Nicolas Loris @NiconomistLoris

Fellow in Energy and Environmental Policy

Katie Tubb

Policy Analyst

The Trump administration is offering a duct-tape solution to bail out struggling coal and nuclear power plants. vlastas/Getty Images

We've all been there. Something breaks in your home or knocks your car bumper loose, so you turn to every American's trusted helper: duct tape. But while duct tape may offer an easier, quick-fix solution, it doesn't fully solve your problem, no matter how many new layers you slap on.

Similarly, the Trump administration is offering a duct-tape solution to bail out struggling coal and nuclear power plants. If you can even call it that – this particular bailout is an insult to the efficacy of duct tape.
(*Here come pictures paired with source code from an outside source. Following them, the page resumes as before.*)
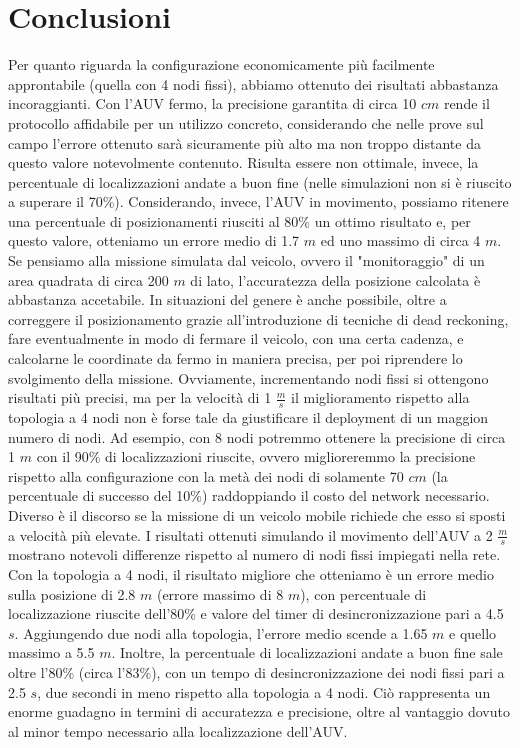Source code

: \documentclass[Lau,binding=0.6cm]{sapthesis}
\begin{document}
\section{Conclusioni}
Per quanto riguarda la configurazione economicamente più facilmente approntabile (quella con 4 nodi fissi), abbiamo ottenuto dei risultati abbastanza incoraggianti. Con l'AUV fermo, la precisione garantita di circa 10 $cm$ rende il protocollo affidabile per un utilizzo concreto, considerando che nelle prove sul campo l'errore ottenuto sarà sicuramente più alto ma non troppo distante da questo valore notevolmente contenuto.
Risulta essere non ottimale, invece, la percentuale di localizzazioni andate a buon fine (nelle simulazioni non si è riuscito a superare il  70\%). Considerando, invece, l'AUV in movimento, possiamo ritenere una percentuale di posizionamenti riusciti al 80\% un ottimo risultato e, per questo valore, otteniamo un errore medio di 1.7 $m$ ed uno massimo di circa 4 $m$. Se pensiamo alla missione simulata dal veicolo, ovvero il "monitoraggio" di un area quadrata di circa 200 $m$ di lato, l'accuratezza della posizione calcolata è abbastanza accetabile. In situazioni del genere è anche possibile, oltre a correggere il posizionamento grazie all'introduzione di tecniche di dead reckoning, fare eventualmente in modo di fermare il veicolo, con una certa cadenza, e calcolarne le coordinate da fermo in maniera precisa, per poi riprendere lo svolgimento della missione.
\newline
Ovviamente, incrementando nodi fissi si ottengono risultati più precisi, ma per la velocità di 1 $\frac{m}{s}$ il miglioramento rispetto alla topologia a 4 nodi non è forse tale da giustificare il deployment di un maggion numero di nodi.
Ad esempio, con 8 nodi potremmo ottenere la precisione di circa 1 $m$ con il 90\% di localizzazioni riuscite, ovvero miglioreremmo la precisione rispetto alla configurazione con la metà dei nodi di solamente 70 $cm$ (la percentuale di successo del 10\%) raddoppiando il costo del network necessario.
Diverso è il discorso se la missione di un veicolo mobile richiede che esso si sposti a velocità più elevate. I risultati ottenuti simulando il movimento dell'AUV a 2 $\frac{m}{s}$ mostrano notevoli differenze rispetto al numero di nodi fissi impiegati nella rete.
Con la topologia a 4 nodi, il risultato migliore che otteniamo è un errore medio sulla posizione di 2.8 $m$ (errore massimo di 8 $m$), con percentuale di localizzazione riuscite dell'80\% e valore del timer di desincronizzazione pari a 4.5 $s$.
Aggiungendo due nodi alla topologia, l'errore medio scende a 1.65 $m$ e quello massimo a 5.5 $m$. Inoltre, la percentuale di localizzazioni andate a buon fine sale oltre l'80\% (circa l'83\%), con un tempo di desincronizzazione dei nodi fissi pari a 2.5 $s$, due secondi in meno rispetto alla topologia a 4 nodi. Ciò rappresenta un enorme guadagno in termini di accuratezza e precisione, oltre al vantaggio dovuto al minor tempo necessario alla localizzazione dell'AUV.
\end{document}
A taxpayer- and ratepayer-funded lifeline may help certain plants in the short-term, but Congress and the administration should roll up their sleeves and address the real policy and regulatory issues contributing to coal and nuclear's economic woes.

In May 2018, a leaked draft memo from the Trump administration proposed executive actions to subsidize struggling coal and nuclear power plants. The administration claims that emergency intervention is necessary to prevent closures of "fuel secure" coal and nuclear power plants.

Even though grid experts have repeatedly affirmed that the grid is resilient and reliable, these plants, the administration argues, are necessary in the face of extraordinary threats – terrorism, extreme weather, cybersecurity and other "high-impact events."

More often than not, what the White House characterizes as looming national security crises are actually productive market signals that spur investment in new energy sources and innovation in competitive systems. For instance, increased abundant, reliable and inexpensive natural gas has caused many uncompetitive power generators to go out of business.

Many of the power plants at risk of early retirement are in the northeast region in competitive electricity markets. Most of them are in the PJM Interconnection, which serves 13 eastern states and the District of Columbia. PJM – whose sole responsibility is to maintain reliability in the markets under its jurisdiction – finds "no immediate threat to system reliability."

Good thing, too, because the Trump administration's bailout would be counterproductive to the long-term vitality of the coal and nuclear industries. Subsidies would discourage innovation and entrench government dependence. It would enable these industries to delude themselves that the federal government has solved the problem.

It's a predictable path of failure. The subsidies may spur some amount of commercial activity, but it's limited only to the amount subsidized. The failed nuclear renaissance is just one example.

The bailout also allows policymakers to ignore the systemic regulatory and policy problems that contribute to coal and nuclear's demise. Many policy problems do in fact contribute to the economic woes of new and existing coal and nuclear power plants. Both industries face the burdens of excessive, ineffective regulations and must compete against heavily subsidized alternative sources of energy. Coal and nuclear face profound politically-induced uncertainty in areas such as permitting, plant improvements, and technological innovation.

Unlike duct tape, however, the cost of the bailout to American households and businesses won't come cheap. A July 2018 report by the Brattle Group estimates the bailout would cost households and businesses $34 billion over a two-year period.

So what can Congress and the administration do? One practical solution would be to eliminate energy subsidies for all energy sources. Congress should ax direct expenditures, targeted tax breaks, mandates, loan guarantees and other preferential treatment that gives one technology an unfair price advantage over other ones.

Furthermore, regulatory overreach has increased costs to operate and upgrade existing plants. It has contributed heavily to the financial struggles of the coal and nuclear industries, but done little to nothing in the way of environmental benefits or improved safety. New, innovative small-scale coal and nuclear reactor technologies sit on the shelf because the current regulatory apparatus is unable to provide a timely and efficient license and permit.

The market should determine the fate of the coal and nuclear industries. The federal government should not attempt to prop them up. However, policymakers should not ignore all that has been done to increase the costs of building, supplying, and operating coal and nuclear power plants.

If the administration desires a strong coal and civilian nuclear industry for the long term, it must fix the underlying regulatory issues. Subsidizing plants only props up an industry temporarily, rather than fixing deep government-induced problems that would offer a real, long-term solution. Early plant closures should be a wakeup call to take concentrated action to accomplish these deep reforms.